John Jeffers

Personal information
- Full name: John Joseph Jeffers
- Date of birth: 5 October 1968
- Place of birth: Liverpool, England
- Date of death: 20 January 2021 (aged 52)
- Height: 5 ft 10 in (1.78 m)
- Position: Left winger

Youth career
- 1984–1986: Liverpool

Senior career*
- Years: Team / Apps / (Gls)
- 1986–1988: Liverpool / 0 / (0)
- 1988–1995: Port Vale / 180 / (10)
- 1995: → Shrewsbury Town (loan) / 3 / (1)
- 1995–1997: Stockport County / 57 / (6)
- 1997–1998: Hednesford Town
- Total:  / 240 / (17)

= John Jeffers =

English footballer (1968–2021)

John Joseph Jeffers (5 October 1968 – 20 January 2021) was an English footballer who played as a left-winger. He scored 18 goals in 297 league and cup appearances in a 12-year career in the Football League.

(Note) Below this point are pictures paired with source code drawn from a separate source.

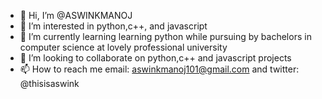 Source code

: - 👋 Hi, I’m @ASWINKMANOJ
- 👀 I’m interested in python,c++, and javascript
- 🌱 I’m currently learning learning python while pursuing by bachelors in computer science at lovely professional university
- 💞️ I’m looking to collaborate on python,c++ and javascript projects
- 📫 How to reach me email: aswinkmanoj101@gmail.com and twitter: @thisisaswink
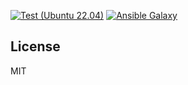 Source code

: [![Test (Ubuntu 22.04)](https://github.com/artyorsh/ansible-collection-smarthome/actions/workflows/test-ubuntu-lts.yml/badge.svg?event=push)](https://github.com/artyorsh/ansible-collection-smarthome/actions/workflows/test-ubuntu-lts.yml)
[![Ansible Galaxy](https://img.shields.io/badge/collection-artyorsh.smarthome-blue)](https://galaxy.ansible.com/artyorsh/smarthome)

## License

MIT
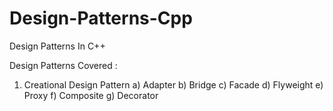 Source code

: # Design-Patterns-Cpp
Design Patterns In C++

Design Patterns Covered : 
1) Creational Design Pattern 
a) Adapter
b) Bridge
c) Facade
d) Flyweight
e) Proxy
f) Composite 
g) Decorator
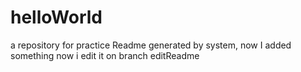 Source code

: # helloWorld
a repository for practice
Readme generated by system, now I added something
now i edit it on branch editReadme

He began his career with Liverpool in October 1986 but never made a first-team appearance before he was sold to Port Vale in February 1989 for a £30,000 fee. He helped the "Valiants" to win promotion out of the third tier in 1989 and 1993–94. Known for his dribbling and jinking runs, he was nicknamed "Jinking John Jeffers" by Vale supporters. He was loaned out to Shrewsbury Town in January 1995, he was allowed to join Stockport County in November 1995. He helped the "Hatters" to win promotion out of the Second Division and to reach the semi-finals of the League Cup in 1996–97. In October 1997, he moved into non-League football with Hednesford Town, before retiring from professional football at the end of the season.

==Career==
===Port Vale===
Jeffers attended St Francis Xavier's and had a trial with England Boys. He turned professional at Kenny Dalglish's Liverpool upon completion of his Youth Training Scheme in October 1986 but was never able to provide too much first-team competition for John Barnes, and never featured at Anfield. He was loaned out to Port Vale as cover for the injured Paul Atkinson in December 1988; he was recalled by the "Reds" in February 1989 but was brought back to Port Vale permanently the next month for a fee of £30,000 and 6% sell-on clause. Preston North End and West Bromwich Albion were also keen to sign him, but Jeffers was won over by Vale chairman Bill Bell's offer of a new Austin Montego. To fund the transfer Rudge sold Steve Harper to Preston North End for £35,000. He featured in 15 Third Division games in the 1988–89 season and featured in all four play-off games, including both legs of the play-off final victory over Bristol Rovers. He scored his first league goal on 4 November 1989, in a 2–1 defeat to Oxford United at Vale Park. He played a total of 46 games in the 1989–90 season, as the "Valiants" posted a top-half finish in the Second Division.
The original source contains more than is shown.